The Federal Government has sanctioned a phased refinancing programme to address ₦4 trillion ($2.61 billion) in legacy electricity sector debt, a move aimed at restoring investor confidence, boosting liquidity, and improving power supply across the country. The liabilities, owed to 27 power generation companies for invoices accrued between 2015 and 2023, have long hindered investment flows and worsened Nigeria’s persistent electricity shortages. President Bola Tinubu approved the plan following a comprehensive verification of claims, reaffirming his administration’s commitment to tackling structural bottlenecks in the power sector.
According to Finance Minister Olawale Edun, the refinancing will be implemented within three to four weeks under the Debt Management Office’s supervision. The structure is expected to feature bond issuances and other long-term instruments to spread repayment obligations over time, easing fiscal pressure while ensuring creditors are settled. The plan is integrated into the government’s wider electricity reform package, which includes a 35% reduction in power subsidies and tariff adjustments for urban consumers — measures projected to save ₦1.1 trillion ($718.58 million) annually.

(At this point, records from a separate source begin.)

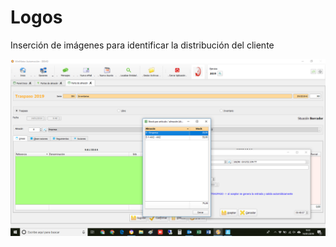 # Logos

Inserción de imágenes para identificar la distribución del cliente

![](../../../.gitbook/assets/image%20%28410%29.png)

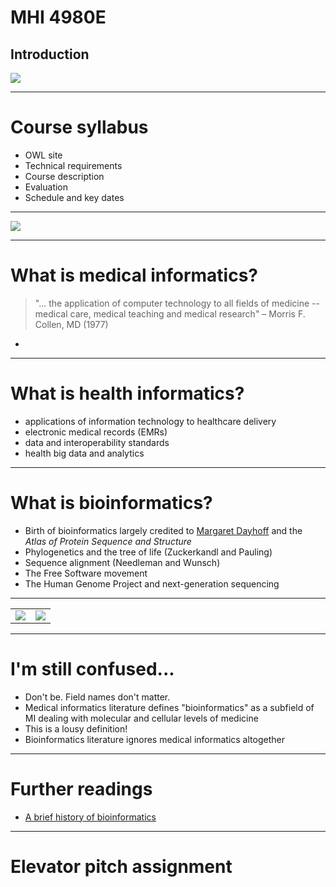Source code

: # MHI 4980E
## Introduction
![](https://imgs.xkcd.com/comics/computer_problems.png)

---

# Course syllabus

* OWL site
* Technical requirements
* Course description
* Evaluation
* Schedule and key dates

---

![](https://pbs.twimg.com/ext_tw_video_thumb/941728289067905024/pu/img/syzn3EbO7jxPM7ho.jpg)

---

# What is medical informatics?

>"... the application of computer technology to all fields of medicine -- medical care, medical teaching and medical research" &ndash; Morris F. Collen, MD (1977)
*

---

# What is health informatics?

* applications of information technology to healthcare delivery
* electronic medical records (EMRs)
* data and interoperability standards
* health big data and analytics

---

# What is bioinformatics?

* Birth of bioinformatics largely credited to [Margaret Dayhoff](https://en.wikipedia.org/wiki/Margaret_Oakley_Dayhoff) and the *Atlas of Protein Sequence and Structure*
* Phylogenetics and the tree of life (Zuckerkandl and Pauling)
* Sequence alignment (Needleman and Wunsch)
* The Free Software movement
* The Human Genome Project and next-generation sequencing

---

<table>
<tr><td>
<img src="https://oup.silverchair-cdn.com/oup/backfile/Content_public/Journal/jamia/Issue/27/7/1/jaminfo_27_7cover.png?Expires=1602357221&Signature=bW69XEExx10WIvKBI6DD9QlvvfNwBdOgXKItSM1DK20weB8~pxvgS1lCtqAw9p6a3D~MjYeUed7u3fcAE-D7INbjSMN4MHbJbblslVL7SZ6aBy7wgPFYpfnMih1PDMyNY0alBsL~w3SxtxRTfPje4LvgT63LRsPPTWLXMneSTyjv8ANp6mX436tuEZRqaltArhVIXqU1DyXonrGPMOwYQXJzG1eLFJI7-CrAf9gQGydWv4gsTFrsgjTjGznNUwcGeixWJiW3A5M~Nzy8ZILouxtDLmhUOKoRsZ~l0AkBYXGPmdczB1Vcs2iy-ips0c8W~~nvjM7bPSqNQZ~D54XuHA__&Key-Pair-Id=APKAIE5G5CRDK6RD3PGA"/>
</td><td>
<img src="https://oup.silverchair-cdn.com/oup/backfile/Content_public/Journal/bioinformatics/Issue/36/14/1/bioinfo_36_14cover.png?Expires=1602415025&Signature=kggfmgDIuW2GhmH82WuJBn~E1IiIR6NTztU7tEimMtgZGcG0z5IK3c-7dGmuBligVyVU2Y~by2XJ~H6YMWxZbmRIAwAwV0yOoPyqjJWTj6a2ufq3vSbdzzJaPCzPZ~mD8UvOmcCpAWxLYfEXeqxb8NiGUrtI2ca1vQfsivo37rX3IDqw5zB6NpP-TWreJ1M~GAimZ9lqa07WUVP~DXlcpyZV8Kt~gvF6gqn~2Bx-iwLwXy-6kQoPzEhbabtZP7OUGIVhtCECW~doECDWkFBSgfIESyUgF9p4syPdQIaoG7MdC0FIAO38JVypKbaAzf-5ZdjECvTcQq6GdkJXTz~brw__&Key-Pair-Id=APKAIE5G5CRDK6RD3PGA"/>
</td></tr>
</table>

---

# I'm still confused...

* Don't be.  Field names don't matter.
* Medical informatics literature defines "bioinformatics" as a subfield of MI dealing with molecular and cellular levels of medicine
* This is a lousy definition!
* Bioinformatics literature ignores medical informatics altogether

---

# Further readings

* [A brief history of bioinformatics](https://doi.org/10.1093/bib/bby063)

---

# Elevator pitch assignment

The debt resolution is anticipated to unlock fresh investment into the electricity value chain, enhance generation capacity, and improve supply reliability. By clearing long-standing arrears, generation companies will have greater working capital to maintain and expand operations, while the government’s subsidy reforms are expected to strengthen sector finances. The initiative also signals to investors that Nigeria is serious about fiscal discipline and structural reform, potentially accelerating private-sector participation in future power projects.